Ponadto BDK wystąpił z roszczeniem do firmy, która remontowała budynek o niedotrzymanie terminów. Podobno chodzi o bagatela kwotę miliona złotych. Być może sprawa znajdzie finał w sądzie.
Poza tym radni przyjęli również ujednoliconą wersję statutu rady miasta. Na tym tle doszło do polemiki między radnym Piotrem Wawulskim, a obsługą prawną Urzędu Miasta. Generalnie chodziło o to, że radni podjęli uchwałę, ale zdaniem obsługi prawnej była ona niezgodna z prawem. Burmistrz radził radnym, aby sami sobie ją napisali. Piotr Wawulski z kolei ripostował, że akurat od tego są urzędnicy, a o tym, czy uchwała jest bezprawna czy zgodna z prawem, powinien zadecydować wojewoda jako organ nadzoru.

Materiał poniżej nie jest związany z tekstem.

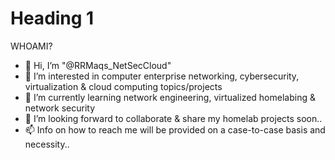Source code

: # Heading 1
WHOAMI?
- 👋 Hi, I’m "@RRMaqs_NetSecCloud"
- 👀 I’m interested in computer enterprise networking, cybersecurity, virtualization & cloud computing topics/projects
- 🌱 I’m currently learning network engineering, virtualized homelabing & network security
- 💞️ I’m looking forward to collaborate & share my homelab projects soon..
- 📫 Info on how to reach me will be provided on a case-to-case basis and necessity..

<!---
Netsecjock01/Netsecjock01 is a ✨ special ✨ repository because its `README.md` (this file) appears on your GitHub profile.
You can click the Preview link to take a look at your changes.
--->

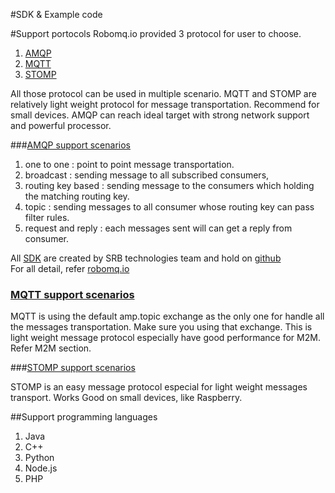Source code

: #SDK & Example code

#Support portocols
Robomq.io provided 3 protocol for user to choose.  

1. [AMQP](http://www.amqp.org/)
2. [MQTT](http://mqtt.org/)
3. [STOMP](https://stomp.github.io/)
	 
All those protocol can be used in multiple scenario. 
MQTT and STOMP are relatively light weight protocol for message transportation. Recommend for small devices. 
AMQP can reach ideal target with strong network support and powerful processor.
 
	
###[AMQP support scenarios ](https://github.com/robomq/robomq.io/tree/master/sdk/AMQP)

1. one to one : point to point message transportation. 
2. broadcast : sending message to all subscribed consumers,
3. routing key based : sending message to the consumers which holding the matching routing key. 
4. topic : sending messages to all consumer whose routing key can pass filter rules.
5. request and reply : each messages sent will can get a reply from consumer. 

All [SDK](https://github.com/robomq/robomq.io) are created by SRB technologies team and hold on [github](https://github.com/robomq/robomq.io)<br>
For all detail, refer [robomq.io](https://github.com/robomq/robomq.io)

### [MQTT support scenarios](https://github.com/robomq/robomq.io/tree/master/sdk/MQTT)

MQTT is using the default amp.topic exchange as the only one for handle all the messages transportation. Make sure you using that exchange. This is light weight message protocol especially have good performance for M2M. Refer M2M section. 

###[STOMP support scenarios](https://github.com/robomq/robomq.io/tree/master/sdk/STOMP)

STOMP is an easy message protocol especial for light weight messages transport. Works Good on small devices, like Raspberry.

##Support programming languages

1. Java
2. C++
3. Python
4. Node.js
5. PHP


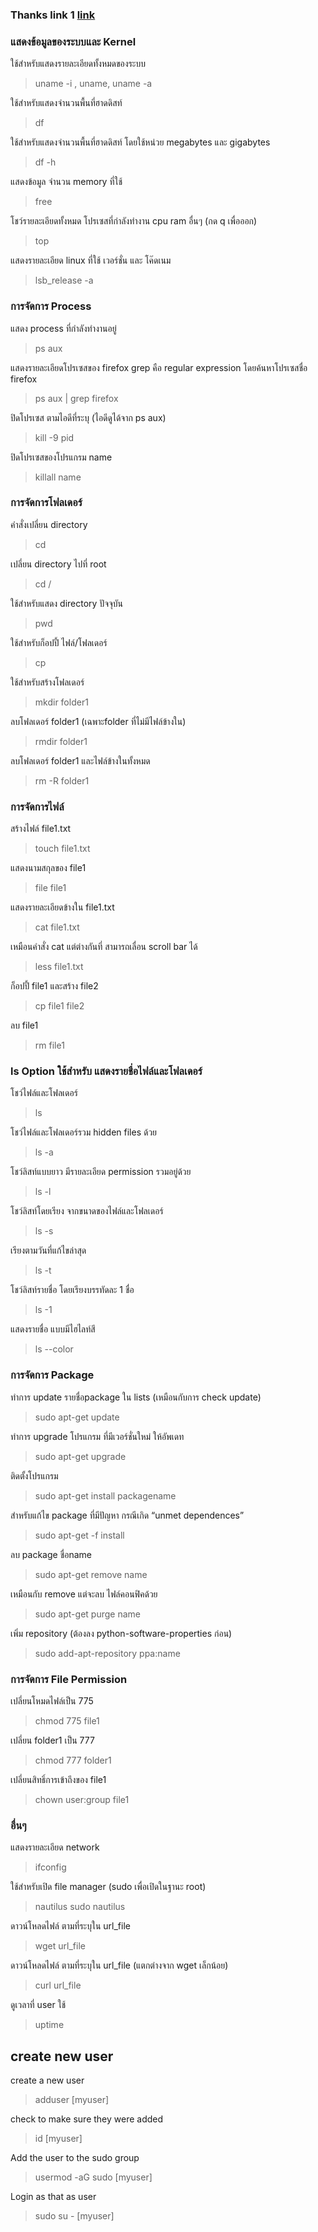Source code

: ### Thanks link 1 [link](https://devahoy.com/posts/basic-command-line-ubuntu/)

### แสดงข้อมูลของระบบและ Kernel

ใช้สำหรับแสดงรายละเอียดทั้งหมดของระบบ
> uname -i , uname, uname -a

ใช้สำหรับแสดงจำนวนพื้นที่ฮาดดิสท์
> df

ใช้สำหรับแสดงจำนวนพื้นที่ฮาดดิสท์ โดยใช้หน่วย megabytes และ gigabytes
> df -h

แสดงข้อมูล จำนวน memory ที่ใช้
> free

โชว์รายละเอียดทั้งหมด โปรเซสที่กำลังทำงาน cpu ram อื่นๆ (กด q เพื่อออก)
> top

แสดงรายละเอียด linux ที่ใช้ เวอร์ชั่น และ โค๊ดเนม
> lsb_release -a

### การจัดการ Process

แสดง process ที่กำลังทำงานอยู่
> ps aux

แสดงรายละเอียดโปรเซสของ firefox grep คือ regular expression โดยค้นหาโปรเซสชื่อ firefox
> ps aux | grep firefox

ปิดโปรเซส ตามไอดีที่ระบุ (ไอดีดูได้จาก ps aux)
> kill -9 pid

ปิดโปรเซสของโปรแกรม name
> killall name

### การจัดการโฟลเดอร์

คำสั่งเปลี่ยน directory
> cd

เปลี่ยน directory ไปที่ root
> cd /

ใช้สำหรับแสดง directory ปัจจุบัน
> pwd

ใช้สำหรับก็อปปี้ ไฟล์/โฟลเดอร์
> cp

ใช้สำหรับสร้างโฟลเดอร์
> mkdir folder1

ลบโฟลเดอร์ folder1 (เฉพาะfolder ที่ไม่มีไฟล์ข้างใน)
> rmdir folder1

ลบโฟลเดอร์ folder1 และไฟล์ข้างในทั้งหมด
> rm -R folder1

### การจัดการไฟล์

สร้างไฟล์ file1.txt
> touch file1.txt

แสดงนามสกุลของ file1
> file file1

แสดงรายละเอียดข้างใน file1.txt
> cat file1.txt

เหมือนคำสั่ง cat แต่ต่างกันที่ สามารถเลื่อน scroll bar ได้
> less file1.txt

ก็อปปี้ file1 และสร้าง file2
> cp file1 file2

ลบ file1
> rm file1

### ls Option ใช้สำหรับ แสดงรายชื่อไฟล์และโฟลเดอร์

โชว์ไฟล์และโฟลเดอร์
> ls

โชว์ไฟล์และโฟลเดอร์รวม hidden files ด้วย
> ls -a

โชว์ลิสท์แบบยาว มีรายละเอียด permission รวมอยู่ด้วย
> ls -l

โชว์ลิสท์โดยเรียง จากขนาดของไฟล์และโฟลเดอร์
> ls -s

เรียงตามวันที่แก้ไขล่าสุด
> ls -t

โชว์ลิสท์รายชื่อ โดยเรียงบรรทัดละ 1 ชื่อ
> ls -1

แสดงรายชื่อ แบบมีไฮไลท์สี
> ls --color

### การจัดการ Package

ทำการ update รายชื่อpackage ใน lists (เหมือนกับการ check update)
> sudo apt-get update

ทำการ upgrade โปรแกรม ที่มีเวอร์ชั่นใหม่ ให้อัพเดท
> sudo apt-get upgrade

ติดตั้งโปรแกรม
> sudo apt-get install packagename

สำหรับแก้ไข package ที่มีปัญหา กรณีเกิด “unmet dependences”
> sudo apt-get -f install

ลบ package ชื่อname
> sudo apt-get remove name

เหมือนกับ remove แต่จะลบ ไฟล์คอนฟิคด้วย
> sudo apt-get purge name

เพิ่ม repository (ต้องลง python-software-properties ก่อน)
> sudo add-apt-repository ppa:name

### การจัดการ File Permission

เปลี่ยนโหมดไฟล์เป็น 775
> chmod 775 file1

เปลี่ยน folder1 เป็น 777
> chmod 777 folder1

เปลี่ยนสิทธิ์การเข้าถึงของ file1
> chown user:group file1

### อื่นๆ

แสดงรายละเอียด network
> ifconfig

ใช้สำหรับเปิด file manager (sudo เพื่อเปิดในฐานะ root)
> nautilus 
> sudo nautilus

ดาวน์โหลดไฟล์ ตามที่ระบุใน url_file
> wget url_file

ดาวน์โหลดไฟล์ ตามที่ระบุใน url_file (แตกต่างจาก wget เล็กน้อย)
> curl url_file

ดูเวลาที่ user ใช้
> uptime

## create new user

create a new user
> adduser [myuser]

check to make sure they were added
> id [myuser]

Add the user to the sudo group
> usermod -aG sudo [myuser]

Login as that as user
> sudo su - [myuser]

Radny Emil Falkowski potwierdził, że też składał dużą liczbę wniosków i na jedne miasto odpowiada, a na inne nie może doczekać się odpowiedzi.
Radni zaproponowali dziś powrót do stacjonarnego trybu obrad, ponieważ transmisje online powodują, że często rwą się łącza i trudno prowadzić sesje w ten sposób.
Do tej propozycji z kolei sceptycznie odniósł się przewodniczący rady Andrzej Roszczenko.
- Pracujemy w sposób zdalny, mieliśmy okres kiedy pracowaliśmy stacjonarnie i skończyło się to kwarantanną. Dlatego trzeba być ostrożnym - podkreślał przewodniczący Andrzej Roszczenko.
Tym niemniej część radnych zaproponowała wycieczkę w grupach po nowym BDK-u - niejako w poszukiwaniu nowej sali do przyszłych obrad.
Ostatnią dość ciekawą kwestią był nowy album miejski tzw. promocyjny. Jak wytłumaczyła Tamara Korycka, został on wydany w nakładzie ok. 2 tys. egzemplarzy a koszt jego wydania to 24 tys. złotych, które pochodziły z ubiegłorocznego budżetu miasta ze środków przeznaczonych na promocję.
Zdaniem radnego Krzysztofa Grygoruka pieniądze na promocję można wydawać lepiej np. przeznaczając je na działalność klubów sportowych czy organizując imprezy na które przyjadą osoby z zewnątrz, zaś albumy, który jest zwykle wręczany gościom Urzędu Miasta i tak później trafiają na półki albo w kąt i nikt się tym później nie interesuje. Podniósł, że skuteczność promocyjna takiego albumu jest prawie żadna. Nie wszyscy z tą opinią się zgadzali.